Validating Large Language Models for Title-Abstract Screening in Low-Prevalence Systematic Reviews: An Environmental Science Case Study

Vitenskapelig artikkel

Publiseringsår: 2026
Tidsskrift: Information
Eksterne nettsted: DOI; Nasjonalt vitenarkiv
NIVA-involverte: Isabel Seifert-Dähnn; Andrea Merlina; Mahla Rashidian; Samuel A. S. Welch; Jemmima Knight
Forfattere: Maximilian Nawrath, Andrea Merlina, Jemmima Knight, Sam A. Welch, Mahla Rashidian, Isabel Seifert-Dähnn

Sammendrag

Literature screening is a major bottleneck in systematic reviews, yet Large Language Models (LLMs) can substantially reduce workloads. However, performance varies across models and is sensitive to evaluation metrics, particularly in low-prevalence screening contexts. We validated five LLMs (GPT-4.1, Claude 3.5 Sonnet, Gemini 2.0 Flash, DeepSeek V3, and Mistral Large) against a 500-record gold-standard dataset (8 inclusions; 1.6% prevalence) using a conservative zero-shot prompt aligned with standard systematic review workflows. Performance was assessed through classification metrics (sensitivity, specificity, precision), logistic regression (GLM; Firth-penalised where separation occurred), and agreement indices (Cohen’s κ, MCC, PABAK, Gwet’s AC1). Gemini 2.0 Flash and Mistral Large showed no false negatives (1.00) but differed in specificity (0.858 vs. 0.697) and accuracy (0.860 vs. 0.702). GPT-4.1 and Claude 3.5 Sonnet performed identically (sensitivity 0.875; specificity 0.876; accuracy 0.876). In contrast, DeepSeek V3 maximised specificity (0.980) and accuracy (0.970) but demonstrated lower sensitivity (0.375). Regression analyses confirmed strong positive associations with human decisions (OR 28.9–49.5).
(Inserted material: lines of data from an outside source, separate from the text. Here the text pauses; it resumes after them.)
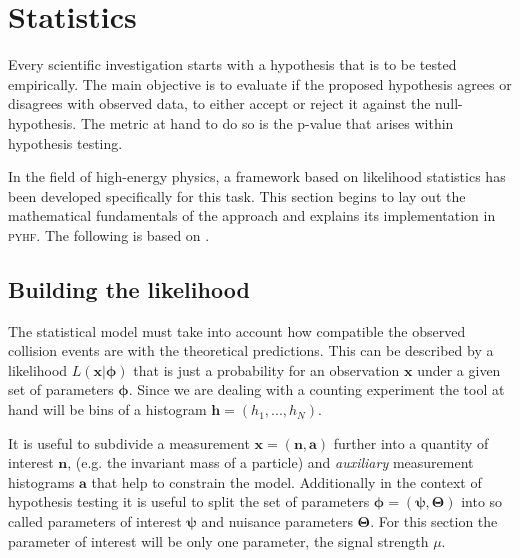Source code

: \section{Statistics}\label{sec:statistics}

Every scientific investigation starts with a hypothesis that is to be tested empirically. The main objective is to evaluate if the proposed hypothesis agrees or disagrees with observed data, to either accept or reject it against the null-hypothesis. The metric at hand to do so is the p-value that arises within hypothesis testing. 

In the field of high-energy physics, a framework based on likelihood statistics has been developed specifically for this task. This section begins to lay out the mathematical fundamentals of the approach and explains its implementation in \textsc{pyhf}. The following is based on \citep{cowan2011asymptotic,behnke2013data,pyhf_intro}.

\subsection{Building the likelihood}
The statistical model must take into account how compatible the observed collision events are with the theoretical predictions. This can be described by a likelihood $L(\bm{x} | \bm{\phi})$ that is just a probability for an observation $\bm{x}$ under a given set of parameters $\bm{\phi}$. Since we are dealing with a counting experiment the tool at hand will be bins of a histogram $\bm{h}=(h_1,...,h_N)$. 

It is useful to subdivide a measurement $\bm{x}=(\bm{n},\bm{a})$ further into a quantity of interest $\bm{n}$, (e.g. the invariant mass of a particle) and \textit{auxiliary} measurement histograms $\bm{a}$ that help to constrain the model. Additionally in the context of hypothesis testing it is useful to split the set of parameters $\bm{\phi}=(\bm{\psi},\bm{\Theta})$ into so called parameters of interest $\bm{\psi}$ and nuisance parameters $\bm{\Theta}$. For this section the parameter of interest will be only one parameter, the signal strength $\mu$. 

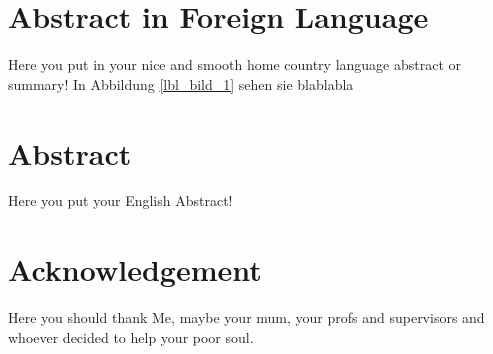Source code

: \section*{Abstract in Foreign Language}
Here you put in your nice and smooth home country language abstract or summary! In Abbildung \ref{lbl_bild_1} sehen sie blablabla


\blankpage


\section*{Abstract}
Here you put your English Abstract!


\blankpage

\section*{Acknowledgement}
	
Here you should thank Me, maybe your mum, your profs and supervisors and whoever decided to help your poor soul.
Agreement indices revealed the expected low-prevalence artefact, with Cohen’s κ low despite high concordance while MCC, PABAK, and AC1 indicated substantially stronger agreement. Our results highlight a fundamental sensitivity-specificity trade-off, with conclusions dependent on the evaluation framework chosen. LLMs may meaningfully support title-abstract screening as decision-support tools, provided that human oversight is maintained and validation is transparent and reproducible.